What do you think the loading on the VAS will be for this scenario? IS my math correct?

Ivas = ((59.3 - 1.45v x (10A/4 =2.5)) / 17.3k = 8.35mA ??? something is off.
 
Floriant, Thank you SO much for your going over the circuit and explaining the gain in this scenario.
You are welcome ! Thank you for sharing results and schematic !
You know how people have different ideas at different moments in life ? One of mine was related to all the receivers that get thrown away in the landfill (defective or not) because of the obsolete DSP or digital features while the audio power amplifier part in receivers let say sold in the last 10 or maybe more years are as good (except maybe some electrolitic capacitors) in terms of performance and schematic as a new one. So my ideea was to transform the 5.1 or 7.1 (digital obsolete) receivers in mono 300 - 700 W amplifiers with just input and output and give them a new life.
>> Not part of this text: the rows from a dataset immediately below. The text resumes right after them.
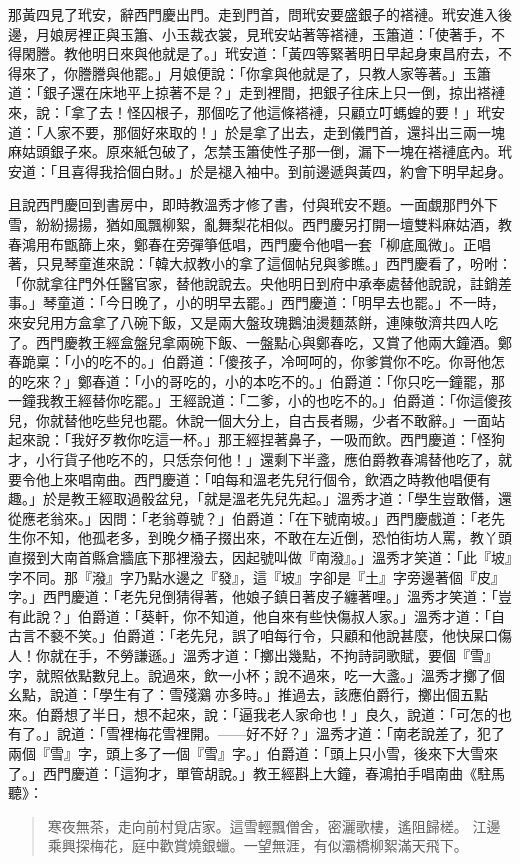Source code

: 那黃四見了玳安，辭西門慶出門。走到門首，問玳安要盛銀子的褡褳。玳安進入後邊，月娘房裡正與玉簫、小玉裁衣裳，見玳安站著等褡褳，玉簫道：「使著手，不得閑謄。教他明日來與他就是了。」玳安道：「黃四等緊著明日早起身東昌府去，不得來了，你謄謄與他罷。」月娘便說：「你拿與他就是了，只教人家等著。」玉簫道：「銀子還在床地平上掠著不是？」走到裡間，把銀子往床上只一倒，掠出褡褳來，說：「拿了去！怪囚根子，那個吃了他這條褡褳，只顧立叮螞蝗的要！」玳安道：「人家不要，那個好來取的！」於是拿了出去，走到儀門首，還抖出三兩一塊麻姑頭銀子來。原來紙包破了，怎禁玉簫使性子那一倒，漏下一塊在褡褳底內。玳安道：「且喜得我拾個白財。」於是褪入袖中。到前邊遞與黃四，約會下明早起身。

且說西門慶回到書房中，即時教溫秀才修了書，付與玳安不題。一面覷那門外下雪，紛紛揚揚，猶如風飄柳絮，亂舞梨花相似。西門慶另打開一壇雙料麻姑酒，教春鴻用布甑篩上來，鄭春在旁彈箏低唱，西門慶令他唱一套「柳底風微」。正唱著，只見琴童進來說：「韓大叔教小的拿了這個帖兒與爹瞧。」西門慶看了，吩咐：「你就拿往門外任醫官家，替他說說去。央他明日到府中承奉處替他說說，註銷差事。」琴童道：「今日晚了，小的明早去罷。」西門慶道：「明早去也罷。」不一時，來安兒用方盒拿了八碗下飯，又是兩大盤玫瑰鵝油燙麵蒸餅，連陳敬濟共四人吃了。西門慶教王經盒盤兒拿兩碗下飯、一盤點心與鄭春吃，又賞了他兩大鐘酒。鄭春跪稟：「小的吃不的。」伯爵道：「傻孩子，冷呵呵的，你爹賞你不吃。你哥他怎的吃來？」鄭春道：「小的哥吃的，小的本吃不的。」伯爵道：「你只吃一鐘罷，那一鐘我教王經替你吃罷。」王經說道：「二爹，小的也吃不的。」伯爵道：「你這傻孩兒，你就替他吃些兒也罷。休說一個大分上，自古長者賜，少者不敢辭。」一面站起來說：「我好歹教你吃這一杯。」那王經捏著鼻子，一吸而飲。西門慶道：「怪狗才，小行貨子他吃不的，只恁奈何他！」還剩下半盞，應伯爵教春鴻替他吃了，就要令他上來唱南曲。西門慶道：「咱每和溫老先兒行個令，飲酒之時教他唱便有趣。」於是教王經取過骰盆兒，「就是溫老先兒先起。」溫秀才道：「學生豈敢僭，還從應老翁來。」因問：「老翁尊號？」伯爵道：「在下號南坡。」西門慶戲道：「老先生你不知，他孤老多，到晚夕桶子掇出來，不敢在左近倒，恐怕街坊人罵，教丫頭直掇到大南首縣倉牆底下那裡潑去，因起號叫做『南潑』。」溫秀才笑道：「此『坡』字不同。那『潑』字乃點水邊之『發』，這『坡』字卻是『土』字旁邊著個『皮』字。」西門慶道：「老先兒倒猜得著，他娘子鎮日著皮子纏著哩。」溫秀才笑道：「豈有此說？」伯爵道：「葵軒，你不知道，他自來有些快傷叔人家。」溫秀才道：「自古言不褻不笑。」伯爵道：「老先兒，誤了咱每行令，只顧和他說甚麼，他快屎口傷人！你就在手，不勞謙遜。」溫秀才道：「擲出幾點，不拘詩詞歌賦，要個『雪』字，就照依點數兒上。說過來，飲一小杯；說不過來，吃一大盞。」溫秀才擲了個幺點，說道：「學生有了：雪殘鸂𪄠亦多時。」推過去，該應伯爵行，擲出個五點來。伯爵想了半日，想不起來，說：「逼我老人家命也！」良久，說道：「可怎的也有了。」說道：「雪裡梅花雪裡開。——好不好？」溫秀才道：「南老說差了，犯了兩個『雪』字，頭上多了一個『雪』字。」伯爵道：「頭上只小雪，後來下大雪來了。」西門慶道：「這狗才，單管胡說。」教王經斟上大鐘，春鴻拍手唱南曲《駐馬聽》：
\begin{quote}
寒夜無茶，走向前村覓店家。這雪輕飄僧舍，密灑歌樓，遙阻歸槎。
江邊乘興探梅花，庭中歡賞燒銀蠟。一望無涯，有似灞橋柳絮滿天飛下。
\end{quote}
Even if I never really pursued the idea (I was not sure if anyone will be interested in buying those) I have thought about this process before.
What do you think the loading on the VAS will be for this scenario? IS my math correct?
Now that you have provided the values we can calculate; I wrote the formula as
Ivas = (Supply Voltage - Vbe17 - Vbe21 - Vcp1) / (R33 + R31) so
a) with no signal (_)
Vcp1 = 40mA x 0.25 ohm = 10mV
Ivas_ = (72V - 0.7V - 0.7V - 0.01) / 17.3 kohm = 4.196mA
b) at max power on 4 ohm (M4) you say V clip 39.6vrms that's 55.8 Vpeak
peak current trough speaker I= U/R = 55.8 / 4 = 13.95 A
Divided trough the 4 Q21 transistors, each get 3.49A
Vcp1 = 3.49A x 0.25 ohm = 0.87V
Considering a hq21=88, Ib21 = 3.49A / 88 = 39 mA
Voltage on 27 ohm resistor = 27 ohm x 39mA = 1V (this is resistor voltage drop as CP1 ) so
IvasM4 = (59.3V - 0.7V - 0.7V - 0.87V - 1V) / 17.3 kohm = 3.2mA
b) is an approximation of worst case scenario (because h could be different and changes with the current, at 3.49A Vbe is probably something like 0.8V instead of 0.7V used in formulas, there is one more 10 ohm resistor in Q17 base, some millivolts on that, and so on).
I will attach an excel file with calculations; fields with border around are user inputs.
Optional, with low importance: You can remove all transistors from unused channel ("nothing else will be cooking") and you can increase bootstrap capacitor C15; if you don't have any, remove and put C16 (from the unused channel) in paralel on C15; attention to polarity!